Available records:
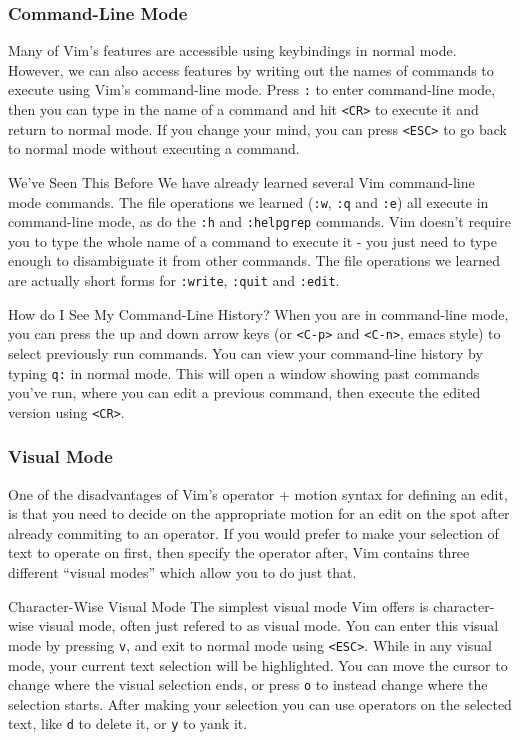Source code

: \documentclass{beamer}
\begin{document}
\begin{frame}[fragile]
    \frametitle{Command-Line Mode}
    Many of Vim's features are accessible using keybindings in normal mode. However, we can also access features by writing out the names of commands to execute using Vim's command-line mode. Press \verb+:+ to enter command-line mode, then you can type in the name of a command and hit \verb+<CR>+ to execute it and return to normal mode. If you change your mind, you can press \verb+<ESC>+ to go back to normal mode without executing a command.\\
    \vspace{0.5cm}
    \begin{block}{We've Seen This Before}
	We have already learned several Vim command-line mode commands. The file operations we learned (\verb+:w+, \verb+:q+ and \verb+:e+) all execute in command-line mode, as do the \verb+:h+ and \verb+:helpgrep+ commands. Vim doesn't require you to type the whole name of a command to execute it - you just need to type enough to disambiguate it from other commands. The file operations we learned are actually short forms for \verb+:write+, \verb+:quit+ and \verb+:edit+.
    \end{block}
\end{frame}

\begin{frame}[fragile]
    \begin{block}{How do I See My Command-Line History?}
	When you are in command-line mode, you can press the up and down arrow keys (or \verb+<C-p>+ and \verb+<C-n>+, emacs style) to select previously run commands. You can view your command-line history by typing \verb+q:+ in normal mode. This will open a window showing past commands you've run, where you can edit a previous command, then execute the edited version using \verb+<CR>+.
    \end{block}
\end{frame}

\begin{frame}[fragile]
    \frametitle{Visual Mode}
    One of the disadvantages of Vim's operator + motion syntax for defining an edit, is that you need to decide on the appropriate motion for an edit on the spot after already commiting to an operator. If you would prefer to make your selection of text to operate on first, then specify the operator after, Vim contains three different \enquote{visual modes} which allow you to do just that.
    \begin{block}{Character-Wise Visual Mode}
	The simplest visual mode Vim offers is character-wise visual mode, often just refered to as visual mode. You can enter this visual mode by pressing \verb+v+, and exit to normal mode using \verb+<ESC>+. While in any visual mode, your current text selection will be highlighted. You can move the cursor to change where the visual selection ends, or press \verb+o+ to instead change where the selection starts. After making your selection you can use operators on the selected text, like \verb+d+ to delete it, or \verb+y+ to yank it.
    \end{block}
\end{frame}
\end{document}
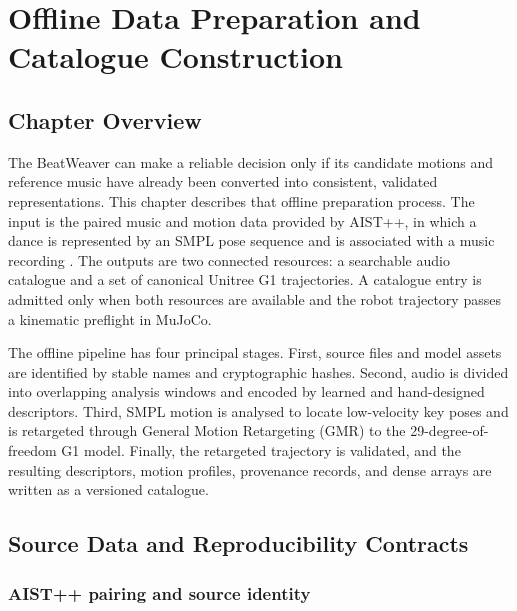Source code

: 
\chapter{Offline Data Preparation and Catalogue Construction}
\label{chap:offline_catalogue}

\section{Chapter Overview}
\label{sec:offline_overview}

The BeatWeaver can make a reliable decision only if its candidate
motions and reference music have already been converted into consistent,
validated representations. This chapter describes that offline preparation
process. The input is the paired music and motion data provided by AIST++, in
which a dance is represented by an SMPL pose sequence and is associated with a
music recording \cite{li2021ai,loper2023smpl}. The outputs are two connected
resources: a searchable audio catalogue and a set of canonical Unitree G1
trajectories. A catalogue entry is admitted only when both resources are
available and the robot trajectory passes a kinematic preflight in MuJoCo.

The offline pipeline has four principal stages. First, source files and model
assets are identified by stable names and cryptographic hashes. Second, audio
is divided into overlapping analysis windows and encoded by learned and
hand-designed descriptors. Third, SMPL motion is analysed to locate low-velocity
key poses and is retargeted through General Motion Retargeting (GMR) to the
29-degree-of-freedom G1 model. Finally, the retargeted trajectory is validated,
and the resulting descriptors, motion profiles, provenance records, and dense
arrays are written as a versioned catalogue.

\section{Source Data and Reproducibility Contracts}
\label{sec:offline_sources}

\subsection{AIST++ pairing and source identity}
\label{subsec:aist_pairing}

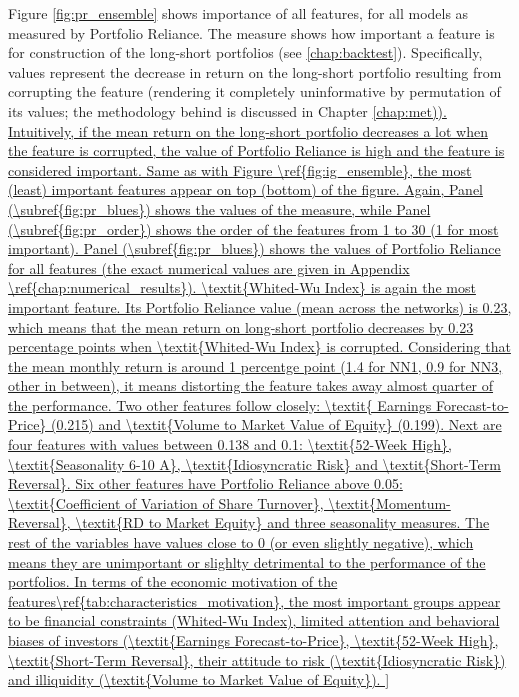 		Figure \ref{fig:pr_ensemble} shows importance of all features, for all models as measured by Portfolio Reliance. The measure shows how important a feature is for construction of the long-short portfolios (see \ref{chap:backtest}). Specifically, values represent the decrease in return on the long-short portfolio resulting from corrupting the feature (rendering it completely uninformative by permutation of its values; the methodology behind is discussed in Chapter \ref{chap:met)). Intuitively, if the mean return on the long-short portfolio decreases a lot when the feature is corrupted, the value of Portfolio Reliance is high and the feature is considered important. Same as with Figure \ref{fig:ig_ensemble}, the most (least) important features appear on top (bottom) of the figure. Again, Panel (\subref{fig:pr_blues}) shows the values of the measure, while Panel (\subref{fig:pr_order}) shows the order of the features from 1 to 30 (1 for most important). 
			
		Panel (\subref{fig:pr_blues}) shows the values of Portfolio Reliance for all features (the exact numerical values are given in Appendix \ref{chap:numerical_results}). \textit{Whited-Wu Index} is again the most important feature. Its Portfolio Reliance value (mean across the networks) is 0.23, which means that the mean return on long-short portfolio decreases by 0.23 percentage points when \textit{Whited-Wu Index} is corrupted. Considering that the mean monthly return is around 1 percentge point (1.4 for NN1, 0.9 for NN3, other in between), it means distorting the feature takes away almost quarter of the performance. Two other features follow closely: \textit{ Earnings Forecast-to-Price} (0.215) and \textit{Volume to Market Value of Equity} (0.199). Next are four features with values between 0.138 and 0.1: \textit{52-Week High}, \textit{Seasonality 6-10 A}, \textit{Idiosyncratic Risk} and \textit{Short-Term Reversal}. Six other features have Portfolio Reliance above 0.05: \textit{Coefficient of Variation of Share Turnover}, \textit{Momentum-Reversal}, \textit{RD to Market Equity} and three seasonality measures. The rest of the variables have values close to 0 (or even slightly negative), which means they are unimportant or slighlty detrimental to the performance of the portfolios. 
		
		In terms of the economic motivation of the features\ref{tab:characteristics_motivation}, the most important groups appear to be financial constraints (Whited-Wu Index), limited attention and behavioral biases of investors (\textit{Earnings Forecast-to-Price}, \textit{52-Week High}, \textit{Short-Term Reversal}, their attitude to risk (\textit{Idiosyncratic Risk}) and illiquidity (\textit{Volume to Market Value of Equity}).  
		
}
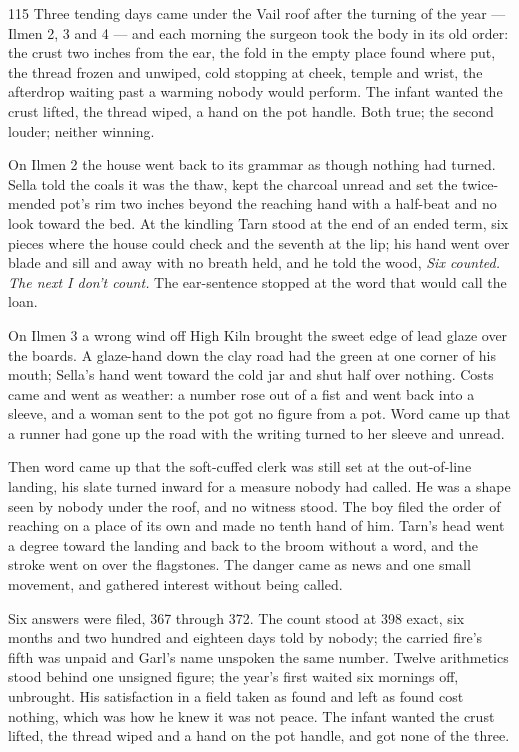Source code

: \begin{CRchronicle}{115}
Three tending days came under the Vail roof after the turning of the year — Ilmen 2, 3 and 4 — and each morning the surgeon took the body in its old order: the crust two inches from the ear, the fold in the empty place found where put, the thread frozen and unwiped, cold stopping at cheek, temple and wrist, the afterdrop waiting past a warming nobody would perform. The infant wanted the crust lifted, the thread wiped, a hand on the pot handle. Both true; the second louder; neither winning.

On Ilmen 2 the house went back to its grammar as though nothing had turned. Sella told the coals it was the thaw, kept the charcoal unread and set the twice-mended pot’s rim two inches beyond the reaching hand with a half-beat and no look toward the bed. At the kindling Tarn stood at the end of an ended term, six pieces where the house could check and the seventh at the lip; his hand went over blade and sill and away with no breath held, and he told the wood, \emph{Six counted. The next I don’t count.} The ear-sentence stopped at the word that would call the loan.

On Ilmen 3 a wrong wind off High Kiln brought the sweet edge of lead glaze over the boards. A glaze-hand down the clay road had the green at one corner of his mouth; Sella’s hand went toward the cold jar and shut half over nothing. Costs came and went as weather: a number rose out of a fist and went back into a sleeve, and a woman sent to the pot got no figure from a pot. Word came up that a runner had gone up the road with the writing turned to her sleeve and unread.

Then word came up that the soft-cuffed clerk was still set at the out-of-line landing, his slate turned inward for a measure nobody had called. He was a shape seen by nobody under the roof, and no witness stood. The boy filed the order of reaching on a place of its own and made no tenth hand of him. Tarn’s head went a degree toward the landing and back to the broom without a word, and the stroke went on over the flagstones. The danger came as news and one small movement, and gathered interest without being called.

Six answers were filed, 367 through 372. The count stood at 398 exact, six months and two hundred and eighteen days told by nobody; the carried fire’s fifth was unpaid and Garl’s name unspoken the same number. Twelve arithmetics stood behind one unsigned figure; the year’s first waited six mornings off, unbrought. His satisfaction in a field taken as found and left as found cost nothing, which was how he knew it was not peace. The infant wanted the crust lifted, the thread wiped and a hand on the pot handle, and got none of the three.
\end{CRchronicle}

Prompt:
Skipping the pictures, print the lines in the listing above exactly as written, starting at the line with "The offline pipeline" and ending at the line with "for most important).", both included.

Exercise solution:
The offline pipeline has four principal stages. First, source files and model
assets are identified by stable names and cryptographic hashes. Second, audio
is divided into overlapping analysis windows and encoded by learned and
hand-designed descriptors. Third, SMPL motion is analysed to locate low-velocity
key poses and is retargeted through General Motion Retargeting (GMR) to the
29-degree-of-freedom G1 model. Finally, the retargeted trajectory is validated,
and the resulting descriptors, motion profiles, provenance records, and dense
arrays are written as a versioned catalogue.

\section{Source Data and Reproducibility Contracts}
\label{sec:offline_sources}

\subsection{AIST++ pairing and source identity}
\label{subsec:aist_pairing}

 		Figure \ref{fig:pr_ensemble} shows importance of all features, for all models as measured by Portfolio Reliance. The measure shows how important a feature is for construction of the long-short portfolios (see \ref{chap:backtest}). Specifically, values represent the decrease in return on the long-short portfolio resulting from corrupting the feature (rendering it completely uninformative by permutation of its values; the methodology behind is discussed in Chapter \ref{chap:met)). Intuitively, if the mean return on the long-short portfolio decreases a lot when the feature is corrupted, the value of Portfolio Reliance is high and the feature is considered important. Same as with Figure \ref{fig:ig_ensemble}, the most (least) important features appear on top (bottom) of the figure. Again, Panel (\subref{fig:pr_blues}) shows the values of the measure, while Panel (\subref{fig:pr_order}) shows the order of the features from 1 to 30 (1 for most important). 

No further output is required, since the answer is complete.